Published: November 9, 2021
An automated guided vehicle picks up a box with packages for delivery ahead of the Singles Day shopping festival which falls on November 11, at a warehouse in Beijing on November 9, 2021. (Image: JADE GAO/AFP via Getty Images)

China’s tech giants Tencent and Alibaba are expecting a major slump in revenue as Chinese leader Xi Jinping’s regulatory campaign to crackdown on tech companies continues.

Alibaba, China’s largest e-commerce company, was fined a record $2.8 billion in April this year after antitrust regulators docked the company for acting like a monopoly and preventing other merchants from selling products across rival e-commerce platforms.

The fine was equivalent to 4 percent of Alibaba’s total sales for 2019, shattering the previous record penalty of $975 million handed out to American chipmaker Qualcomm (QCOM) in 2015. 

The company’s financial affiliate — Ant Group — was also targeted by regulators after its IPO was called off at the last minute a year ago.
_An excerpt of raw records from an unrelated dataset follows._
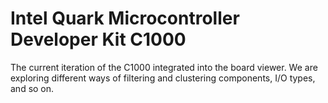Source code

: # Intel Quark Microcontroller Developer Kit C1000

The current iteration of the C1000 integrated into the board viewer. We are 
exploring different ways of filtering and clustering components, I/O types, and so on.
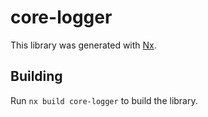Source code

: # core-logger

This library was generated with [Nx](https://nx.dev).

## Building

Run `nx build core-logger` to build the library.
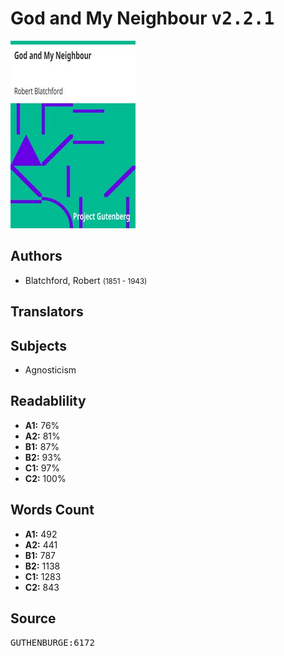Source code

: # God and My Neighbour <kbd>v2.2.1</kbd>

![](./cover.medium.jpg "")

## Authors


 - Blatchford, Robert <small>(1851 - 1943)</small>

## Translators



## Subjects


 - Agnosticism

## Readablility


 - **A1:** 76%
 - **A2:** 81%
 - **B1:** 87%
 - **B2:** 93%
 - **C1:** 97%
 - **C2:** 100%

## Words Count


 - **A1:** 492
 - **A2:** 441
 - **B1:** 787
 - **B2:** 1138
 - **C1:** 1283
 - **C2:** 843

## Source


<kbd>GUTHENBURGE:6172</kbd>
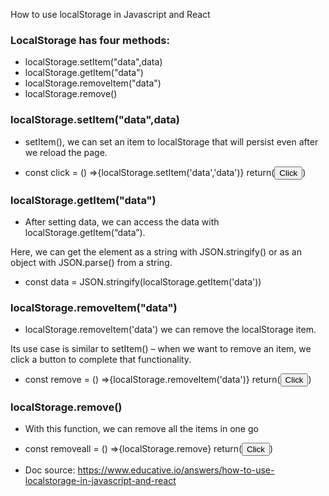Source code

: How to use localStorage in Javascript and React

### LocalStorage has four methods:

- localStorage.setItem("data",data)
- localStorage.getItem("data")
- localStorage.removeItem("data")
- localStorage.remove()

### localStorage.setItem("data",data)

- setItem(), we can set an item to localStorage that will persist even after we reload the page.

- const click = () =>{localStorage.setItem('data','data')}
return(<button onClick = {click}>Click</button>)

### localStorage.getItem("data")
- After setting data, we can access the data with localStorage.getItem(“data”).

Here, we can get the element as a string with JSON.stringify() or as an object with JSON.parse() from a string.

- const data = JSON.stringify(localStorage.getItem('data'))

### localStorage.removeItem("data")
- localStorage.removeItem('data') we can remove the localStorage item.

Its use case is similar to setItem() – when we want to remove an item, we click a button to complete that functionality.

- const remove = () =>{localStorage.removeItem('data')}
return(<button onClick = {remove}>Click</button>)

### localStorage.remove()
- With this function, we can remove all the items in one go
- const removeall = () =>{localStorage.remove}
return(<button onClick = {removeall}>Click</button>)


- Doc source: https://www.educative.io/answers/how-to-use-localstorage-in-javascript-and-react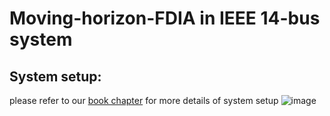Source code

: # Moving-horizon-FDIA in IEEE 14-bus system

## System setup:
please refer to our [book chapter](https://link.springer.com/chapter/10.1007/978-3-030-97166-3_5) for more details of system setup
![image](https://user-images.githubusercontent.com/36635562/201823682-463d6023-a6fb-445d-bb8a-ccdc681928f4.png)



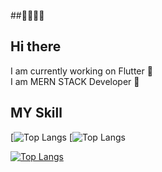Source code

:
##🥇🥇🥇🥇
## Hi there 
I am currently working on Flutter :metal:  
I am  MERN STACK Developer :muscle:   


## MY Skill
[![Top Langs](https://img.shields.io/badge/-flutter-black?logo=flutter)
[![Top Langs](https://img.shields.io/badge/-Reacts-black?logo=React)



[![Top Langs](https://github-readme-stats.vercel.app/api/top-langs/?username=anuraghazra&layout=compact)](https://github.com/anuraghazra/github-readme-stats)
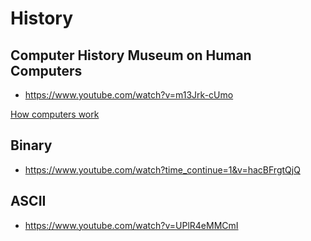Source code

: # History

## Computer History Museum on Human Computers

* https://www.youtube.com/watch?v=m13Jrk-cUmo


[How computers work](https://github.com/ThirdWorldProblems/homeschool/blob/master/how-computers-work.md)


## Binary

* https://www.youtube.com/watch?time_continue=1&v=hacBFrgtQjQ

## ASCII

* https://www.youtube.com/watch?v=UPlR4eMMCmI
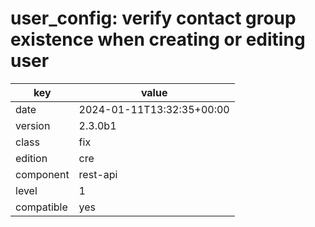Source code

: [//]: # (werk v2)
# user_config: verify contact group existence when creating or editing user

key        | value
---------- | ---
date       | 2024-01-11T13:32:35+00:00
version    | 2.3.0b1
class      | fix
edition    | cre
component  | rest-api
level      | 1
compatible | yes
Since then, Alibaba’s market value has dropped an estimated $400 billion as authorities enforce new regulations. The online shopping giant’s share price also saw a drop of 35 percent in the July-September quarter. Experts believe the company will see a 12 percent decline in profit, the slowest in a year. 

Alibaba’s founder turned billionaire Jack Ma has kept a low profile since the crackdown began late last year, saying in an open letter released by the company on April 21 that the company had cooperated with the investigation and accepted the penalty “with sincerity and will ensure our compliance with determination.”

Tencent Holdings Ltd, the country’s largest gaming and Internet-based platform reported on Wednesday that they expected a 12 percent fall in quarterly profit, its first drop in two years.

After the government imposed new limits on the amount of time children can spend playing video games and using the Internet, Aljazeera reported the gaming giant’s revenue is expected to rise by 16.4 percent, its slowest pace since the first quarter of 2019.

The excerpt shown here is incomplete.